Your assignment: Your copy should match the entries below exactly, apart from the images.

(Plain-text document sources)
• • •

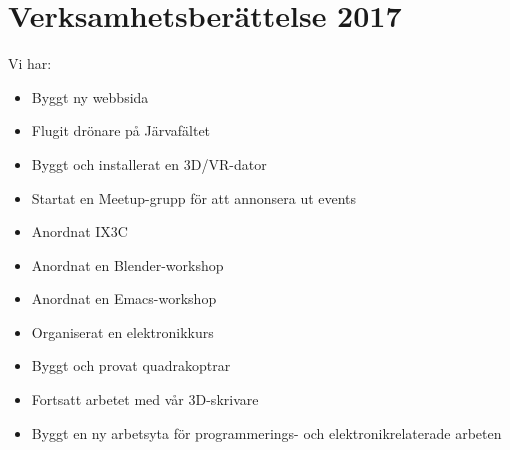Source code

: \documentclass[a4paper,11pt,oneside]{article}
\begin{document}
\section{Verksamhetsberättelse 2017}

Vi har: \\
\begin{itemize}
\item Byggt ny webbsida
\item Flugit drönare på Järvafältet
\item Byggt och installerat en 3D/VR-dator
\item Startat en Meetup-grupp för att annonsera ut events
\item Anordnat IX3C
\item Anordnat en Blender-workshop
\item Anordnat en Emacs-workshop
\item Organiserat en elektronikkurs
\item Byggt och provat quadrakoptrar
\item Fortsatt arbetet med vår 3D-skrivare
\item Byggt en ny arbetsyta för programmerings- och elektronikrelaterade arbeten
\end{itemize}
\end{document}
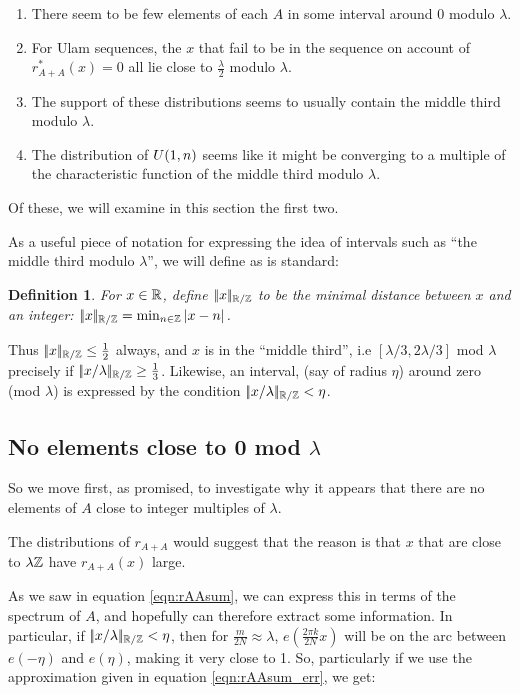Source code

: \documentclass{report}
\newtheorem{definition}[theorem]{Definition}
\theoremstyle{remark}
\numberwithin{equation}{section}
\begin{document}
\begin{enumerate}
\item There seem to be few elements of each $A$ in some interval
  around 0 modulo $\lambda$.
\item For Ulam sequences, the $x$ that fail to be in the sequence on
  account of $r^*_{A+A}(x) = 0$ all lie close to $\frac\lambda2$
  modulo $\lambda$.  
\item The support of these distributions seems to usually contain the
  middle third modulo $\lambda$.  
\item The distribution of $U(1,n)$ seems like it might be
  converging to a multiple of the characteristic function of the
  middle third modulo $\lambda$.  
\end{enumerate}

Of these, we will examine in this section the first two.

As a useful piece of notation for expressing the idea of intervals
such as ``the middle third modulo $\lambda$'', we will define as is
standard:

\begin{definition}
For $x \in \mathbb{R}$, define $|\!|x|\!|_{\mathbb{R}/\mathbb{Z}}$ to be the minimal distance between
$x$ and an integer: $|\!|x|\!|_{\mathbb{R}/\mathbb{Z}} = \min_{n \in \mathbb{Z}} |x-n|$.
\end{definition}

Thus $|\!|x|\!|_{\mathbb{R}/\mathbb{Z}} \leq \frac12$ always, and $x$ is in the ``middle
third'', i.e $[\lambda/3, 2\lambda/3]$ mod $\lambda$ precisely if
$|\!|x/\lambda|\!|_{\mathbb{R}/\mathbb{Z}} \geq \frac13$.  Likewise, an interval, (say of
radius $\eta$) around zero (mod $\lambda$) is expressed by the
condition $|\!|x/\lambda|\!|_{\mathbb{R}/\mathbb{Z}} < \eta$.  

\subsection{No elements close to 0 mod $\lambda$}

So we move first, as promised, to investigate why it appears that
there are no elements of $A$ close to integer multiples of $\lambda$.

The distributions of $r_{A+A}$ would suggest that the reason is that
$x$ that are close to $\lambda\mathbb{Z}$ have $r_{A+A}(x)$ large.  

As we saw in equation \ref{eqn:rAAsum}, we can express this in terms
of the spectrum of $A$, and hopefully can therefore extract some
information.  In particular, if $|\!|x/\lambda|\!|_{\mathbb{R}/\mathbb{Z}} < \eta$, then for
$\frac{m}{2N} \approx \lambda$, $e(\frac{2\pi k}{2N} x)$ will be on
the arc between $e(-\eta)$ and $e(\eta)$, making it very close to 1.
So, particularly if we use the approximation given in equation
\ref{eqn:rAAsum_err}, we get: 
\end{document}
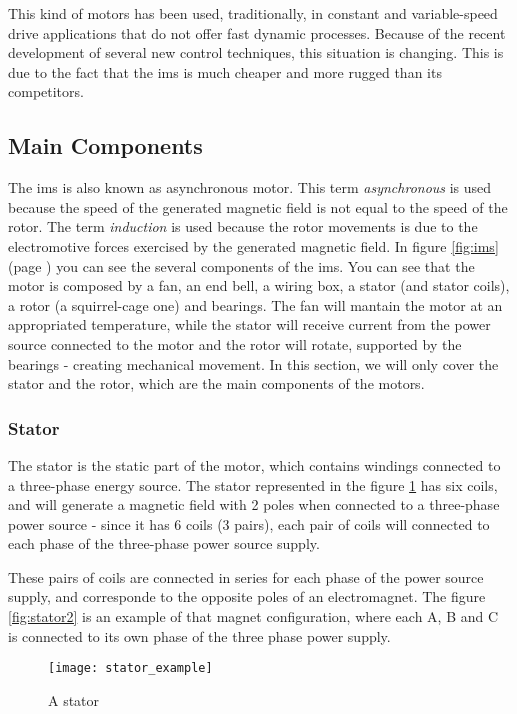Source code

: This kind of motors has been used, traditionally, in constant and variable-speed drive applications that do not offer fast dynamic processes. Because of the recent development of several new control techniques, this situation is changing. This is due to the fact that the \acrfull{ims} is much cheaper and more rugged than its competitors.

\subsection{Main Components}

The \acrshort{ims} is also known as asynchronous motor. This term \emph{asynchronous} is used because the speed of the generated magnetic field is not equal to the speed of the rotor. The term \emph{induction} is used because the rotor movements is due to the electromotive forces exercised by the generated magnetic field.
In figure \ref{fig:ims} (page \pageref{fig:ims}) you can see the several components of the \acrshort{ims}. You can see that the motor is composed by a fan, an end bell, a wiring box, a stator (and stator coils), a rotor (a squirrel-cage one) and bearings. The fan will mantain the motor at an appropriated temperature, while the stator will receive current from the power source connected to the motor and the rotor will rotate, supported by the bearings - creating mechanical movement.
In this section, we will only cover the stator and the rotor, which are the main components of the motors. 

\subsubsection{Stator}

The stator is the static part of the motor, which contains windings connected to a three-phase energy source. The stator represented in the figure \ref{fig:stator1} has six coils, and will generate a magnetic field with 2 poles when connected to a three-phase power source - since it has 6 coils (3 pairs), each pair of coils will connected to each phase of the three-phase power source supply.

These pairs of coils are connected in series for each phase of the power source supply, and corresponde to the opposite poles of an electromagnet. The figure \ref{fig:stator2} is an example of that magnet configuration, where each A, B and C is connected to its own phase of the three phase power supply.


\begin{figure}[htbp]
	\centering
	\texttt{[image: stator\_example]}
	\caption{A stator}
	\label{fig:stator1}
\end{figure}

• • •

Exercise answer:
Source code

: \documentclass[a4paper,11pt,oneside]{article}
\begin{document}
\section{Verksamhetsberättelse 2017}

Vi har: \\
\begin{itemize}
\item Byggt ny webbsida
\item Flugit drönare på Järvafältet
\item Byggt och installerat en 3D/VR-dator
\item Startat en Meetup-grupp för att annonsera ut events
\item Anordnat IX3C
\item Anordnat en Blender-workshop
\item Anordnat en Emacs-workshop
\item Organiserat en elektronikkurs
\item Byggt och provat quadrakoptrar
\item Fortsatt arbetet med vår 3D-skrivare
\item Byggt en ny arbetsyta för programmerings- och elektronikrelaterade arbeten
\end{itemize}
\end{document}
Source code

: \documentclass{report}
\newtheorem{definition}[theorem]{Definition}
\theoremstyle{remark}
\numberwithin{equation}{section}
\begin{document}
\begin{enumerate}
\item There seem to be few elements of each $A$ in some interval
  around 0 modulo $\lambda$.
\item For Ulam sequences, the $x$ that fail to be in the sequence on
  account of $r^*_{A+A}(x) = 0$ all lie close to $\frac\lambda2$
  modulo $\lambda$.  
\item The support of these distributions seems to usually contain the
  middle third modulo $\lambda$.  
\item The distribution of $U(1,n)$ seems like it might be
  converging to a multiple of the characteristic function of the
  middle third modulo $\lambda$.  
\end{enumerate}

Of these, we will examine in this section the first two.

As a useful piece of notation for expressing the idea of intervals
such as ``the middle third modulo $\lambda$'', we will define as is
standard:

\begin{definition}
For $x \in \mathbb{R}$, define $|\!|x|\!|_{\mathbb{R}/\mathbb{Z}}$ to be the minimal distance between
$x$ and an integer: $|\!|x|\!|_{\mathbb{R}/\mathbb{Z}} = \min_{n \in \mathbb{Z}} |x-n|$.
\end{definition}

Thus $|\!|x|\!|_{\mathbb{R}/\mathbb{Z}} \leq \frac12$ always, and $x$ is in the ``middle
third'', i.e $[\lambda/3, 2\lambda/3]$ mod $\lambda$ precisely if
$|\!|x/\lambda|\!|_{\mathbb{R}/\mathbb{Z}} \geq \frac13$.  Likewise, an interval, (say of
radius $\eta$) around zero (mod $\lambda$) is expressed by the
condition $|\!|x/\lambda|\!|_{\mathbb{R}/\mathbb{Z}} < \eta$.  

\subsection{No elements close to 0 mod $\lambda$}

So we move first, as promised, to investigate why it appears that
there are no elements of $A$ close to integer multiples of $\lambda$.

The distributions of $r_{A+A}$ would suggest that the reason is that
$x$ that are close to $\lambda\mathbb{Z}$ have $r_{A+A}(x)$ large.  

As we saw in equation \ref{eqn:rAAsum}, we can express this in terms
of the spectrum of $A$, and hopefully can therefore extract some
information.  In particular, if $|\!|x/\lambda|\!|_{\mathbb{R}/\mathbb{Z}} < \eta$, then for
$\frac{m}{2N} \approx \lambda$, $e(\frac{2\pi k}{2N} x)$ will be on
the arc between $e(-\eta)$ and $e(\eta)$, making it very close to 1.
So, particularly if we use the approximation given in equation
\ref{eqn:rAAsum_err}, we get: 
\end{document}
Source code

: This kind of motors has been used, traditionally, in constant and variable-speed drive applications that do not offer fast dynamic processes. Because of the recent development of several new control techniques, this situation is changing. This is due to the fact that the \acrfull{ims} is much cheaper and more rugged than its competitors.

\subsection{Main Components}

The \acrshort{ims} is also known as asynchronous motor. This term \emph{asynchronous} is used because the speed of the generated magnetic field is not equal to the speed of the rotor. The term \emph{induction} is used because the rotor movements is due to the electromotive forces exercised by the generated magnetic field.
In figure \ref{fig:ims} (page \pageref{fig:ims}) you can see the several components of the \acrshort{ims}. You can see that the motor is composed by a fan, an end bell, a wiring box, a stator (and stator coils), a rotor (a squirrel-cage one) and bearings. The fan will mantain the motor at an appropriated temperature, while the stator will receive current from the power source connected to the motor and the rotor will rotate, supported by the bearings - creating mechanical movement.
In this section, we will only cover the stator and the rotor, which are the main components of the motors. 

\subsubsection{Stator}

The stator is the static part of the motor, which contains windings connected to a three-phase energy source. The stator represented in the figure \ref{fig:stator1} has six coils, and will generate a magnetic field with 2 poles when connected to a three-phase power source - since it has 6 coils (3 pairs), each pair of coils will connected to each phase of the three-phase power source supply.

These pairs of coils are connected in series for each phase of the power source supply, and corresponde to the opposite poles of an electromagnet. The figure \ref{fig:stator2} is an example of that magnet configuration, where each A, B and C is connected to its own phase of the three phase power supply.


\begin{figure}[htbp]
	\centering
	\texttt{[image: stator\_example]}
	\caption{A stator}
	\label{fig:stator1}
\end{figure}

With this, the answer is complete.